"There was music in the cafes at night and revolution in the air."
Cambridge, Massachusetts. Ann Arbor, Michigan. Berkeley, California.
During the 60's these three towns became epicenters of rebellion, of fomentation. The SDS. The War. Nixon. "Ho, Ho, Ho Chi Minh, we don't know who's gonna win." These three towns were flash points for a nation's unrest.
The war ended and Nixon was impeached. Combining age with lack of a convenient target, the inquisitive inexorably became the acquisitive.
"I was never liberal when young, for fear it would make me conservative when old."
The baby-boomers have aged, and while much of the country likes its tyrants conservative and Christian, places like Ann Arbor prefer their oppressors liberal and politically correct. There are still war protests today, though in truth, if you see a picture of the crowds, you'd wonder if they've heard we're already out of Saigon.
No, in Ann Arbor the "wars" are now fought over more mundane issues. No smoking, no fur, green this, organic that, bike lanes, free Tibet, gay rights, pro-choice. You can be for or against anything you like, so long as it's liberal. You can throw animal blood on an old lady wearing a fur, while walking to a PETA rally, (irony is so ironic sometimes).
Don't misunderstand, I love living in Ann Arbor. The University is an 800 pound gorilla affecting everything around it. (Actually there are (7) 800 pound gorillas in town, the University, the Medical center, and the offensive line of the Michigan football team). The University makes Ann Arbor an exciting, eclectic place to live. The population is stunningly well educated; the University brings in an array of speakers and performers to rival any large city. And, for all the protests by year-round residents, the annual influx of students gives the town a vibrant and oddly innocent air. There are only three things you can't find in this town: a republican, a parking space or a decent veal chop.
That's right, no decent veal. I suspect it's the local populace's demand for free-range, humanely-raised, gently-induced-to-commit-suicide-before-processing meats, that makes them so tough. What follows is really a recipe for an all purpose accoutrement, gremolata, and less a recipe for veal. If you have access to proper veal, this recipe is spectacular.
Grilled Veal Chops with Gremolata
1/3 cup Parsley, finely chopped
2 cloves garlic, finely minced
Rind of 1 lemon, minced.
Salt & Pepper, to taste
2 Veal Loin Chops
Pre-heat gas grill to high. Bring veal chops to room temperature.
In a medium bowl mix the first three ingredients. I normally use a Microplane grater to remove the lemon rind. This gives you small minced pieces of lemon with virtually no pith (white part). Add salt and pepper to taste. Ta-da, gremolata is done.

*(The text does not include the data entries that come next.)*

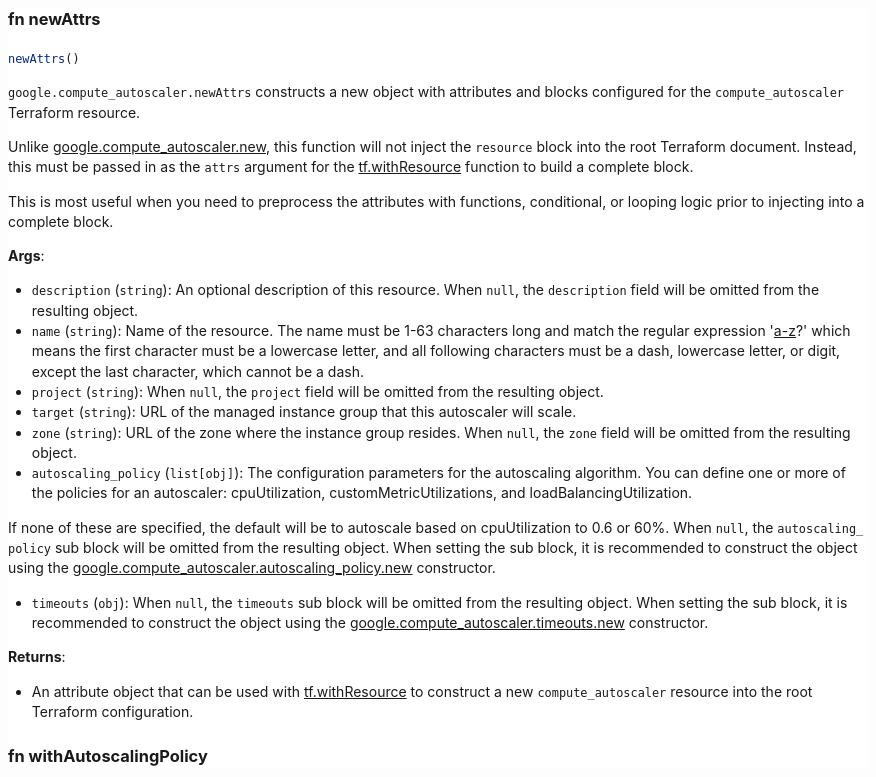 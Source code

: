 
### fn newAttrs

```ts
newAttrs()
```


`google.compute_autoscaler.newAttrs` constructs a new object with attributes and blocks configured for the `compute_autoscaler`
Terraform resource.

Unlike [google.compute_autoscaler.new](#fn-new), this function will not inject the `resource`
block into the root Terraform document. Instead, this must be passed in as the `attrs` argument for the
[tf.withResource](https://github.com/tf-libsonnet/core/tree/main/docs#fn-withresource) function to build a complete block.

This is most useful when you need to preprocess the attributes with functions, conditional, or looping logic prior to
injecting into a complete block.

**Args**:
  - `description` (`string`): An optional description of this resource. When `null`, the `description` field will be omitted from the resulting object.
  - `name` (`string`): Name of the resource. The name must be 1-63 characters long and match
the regular expression &#39;[a-z]([-a-z0-9]*[a-z0-9])?&#39; which means the
first character must be a lowercase letter, and all following
characters must be a dash, lowercase letter, or digit, except the last
character, which cannot be a dash.
  - `project` (`string`):  When `null`, the `project` field will be omitted from the resulting object.
  - `target` (`string`): URL of the managed instance group that this autoscaler will scale.
  - `zone` (`string`): URL of the zone where the instance group resides. When `null`, the `zone` field will be omitted from the resulting object.
  - `autoscaling_policy` (`list[obj]`): The configuration parameters for the autoscaling algorithm. You can
define one or more of the policies for an autoscaler: cpuUtilization,
customMetricUtilizations, and loadBalancingUtilization.

If none of these are specified, the default will be to autoscale based
on cpuUtilization to 0.6 or 60%. When `null`, the `autoscaling_policy` sub block will be omitted from the resulting object. When setting the sub block, it is recommended to construct the object using the [google.compute_autoscaler.autoscaling_policy.new](#fn-autoscaling_policynew) constructor.
  - `timeouts` (`obj`):  When `null`, the `timeouts` sub block will be omitted from the resulting object. When setting the sub block, it is recommended to construct the object using the [google.compute_autoscaler.timeouts.new](#fn-timeoutsnew) constructor.

**Returns**:
  - An attribute object that can be used with [tf.withResource](https://github.com/tf-libsonnet/core/tree/main/docs#fn-withresource) to construct a new `compute_autoscaler` resource into the root Terraform configuration.


### fn withAutoscalingPolicy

When the grill is hot, lightly oil the grates and turn down the heat to medium high. Place chops on grate and grill for 5 minutes per side. Depending on the temperature of your grill, this will give you a medium doneness chop.
Remove chops from the grill. Place on a non-reactive plate and squeeze the lemon juice from the previously denuded lemon onto the chops. Cover lightly with foil and allow to rest for 5 minutes.
After resting, place a generous tablespoon of gremolata on each chop. Serve with a nice Pinot Noir form Oregon.
Crabby Tip: Gremolata is an amazing all-purpose addition to virtually any grilled meat. In the winter I add it to Osso Buco just prior to serving. For grilled fish, I'll substitute orange for the lemon. For lamb, instead of parsley use mint. Use it as is for any broth based soup. When added before service, it brightens virtually any dish.
That's it for this time. Just remember, power to the people, oh, and, you can do it, you can cook!
By the way, this is an old picture of CC1.
Oops, almost forgot.
Crabby Quiz: I opened this post with a quote. Name the song and the artist.
Bonus Question: There is a quote about about being liberal when young, name the author.